● **Task instructions**: Every record that follows must be duplicated exactly, with images left out.

● **Provided records**:
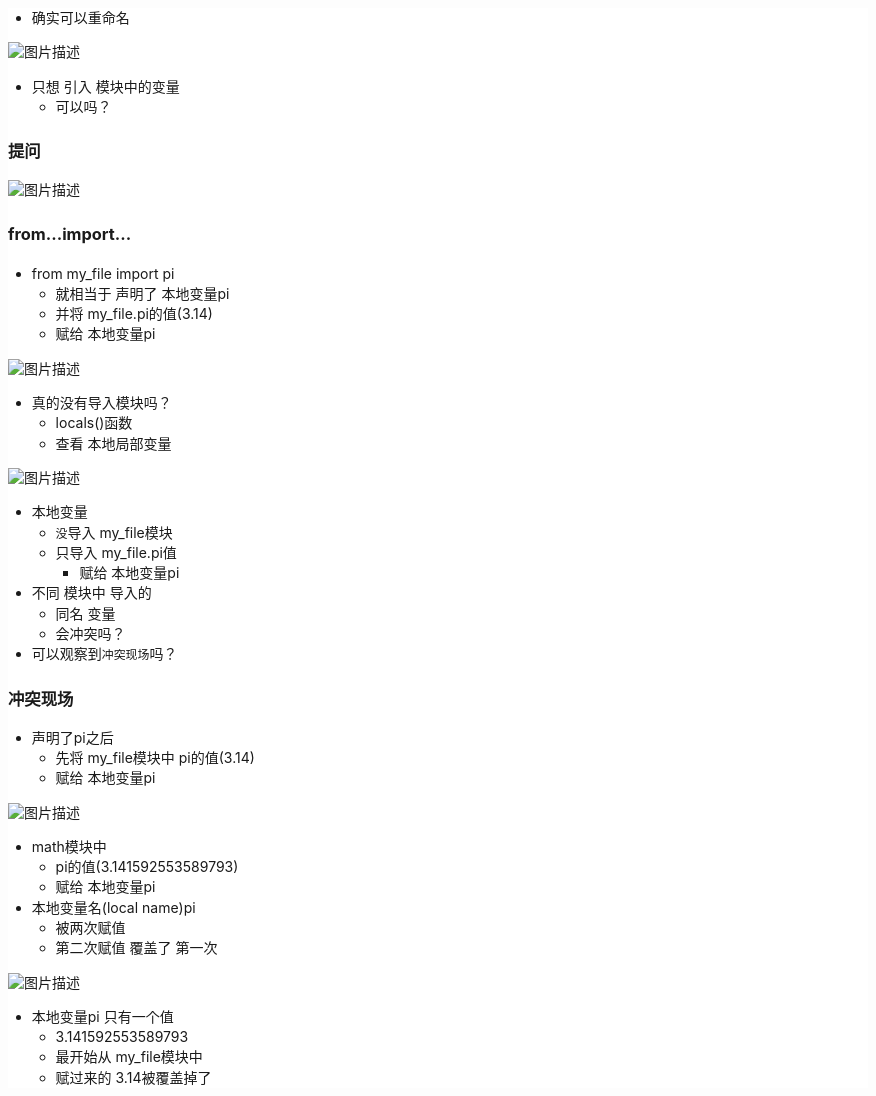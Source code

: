 - 确实可以重命名

![图片描述](https://doc.shiyanlou.com/courses/3584/labs/531765/uid1190679-20241126-1732625975616) 

- 只想 引入 模块中的变量
	- 可以吗？

### 提问

![图片描述](https://doc.shiyanlou.com/courses/3584/labs/531765/uid1190679-20241126-1732626289511) 

### from...import...

- from my_file import pi
	- 就相当于 声明了 本地变量pi
	- 并将 my_file.pi的值(3.14)
	- 赋给 本地变量pi

![图片描述](https://doc.shiyanlou.com/courses/uid1190679-20231122-1700650546603)

- 真的没有导入模块吗？
	- locals()函数
	- 查看 本地局部变量

![图片描述](https://doc.shiyanlou.com/courses/3584/labs/531765/uid1190679-20241123-1732330230937) 

- 本地变量
	- `没`导入 my_file模块 
	- 只导入 my_file.pi值 
		- 赋给 本地变量pi
- 不同 模块中 导入的 
	- 同名 变量
	- 会冲突吗？
- 可以观察到`冲突现场`吗？

### 冲突现场

- 声明了pi之后
	- 先将 my_file模块中 pi的值(3.14)
	- 赋给 本地变量pi

![图片描述](https://doc.shiyanlou.com/courses/uid1190679-20231122-1700650851066)

- math模块中
	- pi的值(3.141592553589793)
	- 赋给 本地变量pi
- 本地变量名(local name)pi 
	- 被两次赋值
	- 第二次赋值 覆盖了 第一次

![图片描述](https://doc.shiyanlou.com/courses/3584/labs/531765/uid1190679-20241123-1732330461009) 

- 本地变量pi 只有一个值
	- 3.141592553589793
	- 最开始从 my_file模块中 
	- 赋过来的 3.14被覆盖掉了
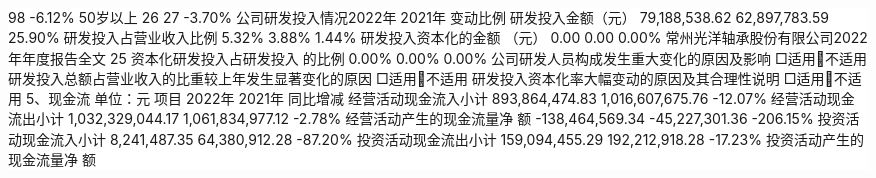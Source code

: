 98
-6.12%
50岁以上
26
27
-3.70%
公司研发投入情况2022年
2021年
变动比例
研发投入金额（元）
79,188,538.62
62,897,783.59
25.90%
研发投入占营业收入比例
5.32%
3.88%
1.44%
研发投入资本化的金额
（元）
0.00
0.00
0.00%
常州光洋轴承股份有限公司2022年年度报告全文
25
资本化研发投入占研发投入
的比例
0.00%
0.00%
0.00%
公司研发人员构成发生重大变化的原因及影响
□适用不适用
研发投入总额占营业收入的比重较上年发生显著变化的原因
□适用不适用
研发投入资本化率大幅变动的原因及其合理性说明
□适用不适用
5、现金流
单位：元
项目
2022年
2021年
同比增减
经营活动现金流入小计
893,864,474.83
1,016,607,675.76
-12.07%
经营活动现金流出小计
1,032,329,044.17
1,061,834,977.12
-2.78%
经营活动产生的现金流量净
额
-138,464,569.34
-45,227,301.36
-206.15%
投资活动现金流入小计
8,241,487.35
64,380,912.28
-87.20%
投资活动现金流出小计
159,094,455.29
192,212,918.28
-17.23%
投资活动产生的现金流量净
额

● **Task answer**:
Source code

: - 确实可以重命名

![图片描述](https://doc.shiyanlou.com/courses/3584/labs/531765/uid1190679-20241126-1732625975616) 

- 只想 引入 模块中的变量
	- 可以吗？

### 提问

![图片描述](https://doc.shiyanlou.com/courses/3584/labs/531765/uid1190679-20241126-1732626289511) 

### from...import...

- from my_file import pi
	- 就相当于 声明了 本地变量pi
	- 并将 my_file.pi的值(3.14)
	- 赋给 本地变量pi

![图片描述](https://doc.shiyanlou.com/courses/uid1190679-20231122-1700650546603)

- 真的没有导入模块吗？
	- locals()函数
	- 查看 本地局部变量

![图片描述](https://doc.shiyanlou.com/courses/3584/labs/531765/uid1190679-20241123-1732330230937) 

- 本地变量
	- `没`导入 my_file模块 
	- 只导入 my_file.pi值 
		- 赋给 本地变量pi
- 不同 模块中 导入的 
	- 同名 变量
	- 会冲突吗？
- 可以观察到`冲突现场`吗？

### 冲突现场

- 声明了pi之后
	- 先将 my_file模块中 pi的值(3.14)
	- 赋给 本地变量pi

![图片描述](https://doc.shiyanlou.com/courses/uid1190679-20231122-1700650851066)

- math模块中
	- pi的值(3.141592553589793)
	- 赋给 本地变量pi
- 本地变量名(local name)pi 
	- 被两次赋值
	- 第二次赋值 覆盖了 第一次

![图片描述](https://doc.shiyanlou.com/courses/3584/labs/531765/uid1190679-20241123-1732330461009) 

- 本地变量pi 只有一个值
	- 3.141592553589793
	- 最开始从 my_file模块中 
	- 赋过来的 3.14被覆盖掉了
Source code

: 98
-6.12%
50岁以上
26
27
-3.70%
公司研发投入情况2022年
2021年
变动比例
研发投入金额（元）
79,188,538.62
62,897,783.59
25.90%
研发投入占营业收入比例
5.32%
3.88%
1.44%
研发投入资本化的金额
（元）
0.00
0.00
0.00%
常州光洋轴承股份有限公司2022年年度报告全文
25
资本化研发投入占研发投入
的比例
0.00%
0.00%
0.00%
公司研发人员构成发生重大变化的原因及影响
□适用不适用
研发投入总额占营业收入的比重较上年发生显著变化的原因
□适用不适用
研发投入资本化率大幅变动的原因及其合理性说明
□适用不适用
5、现金流
单位：元
项目
2022年
2021年
同比增减
经营活动现金流入小计
893,864,474.83
1,016,607,675.76
-12.07%
经营活动现金流出小计
1,032,329,044.17
1,061,834,977.12
-2.78%
经营活动产生的现金流量净
额
-138,464,569.34
-45,227,301.36
-206.15%
投资活动现金流入小计
8,241,487.35
64,380,912.28
-87.20%
投资活动现金流出小计
159,094,455.29
192,212,918.28
-17.23%
投资活动产生的现金流量净
额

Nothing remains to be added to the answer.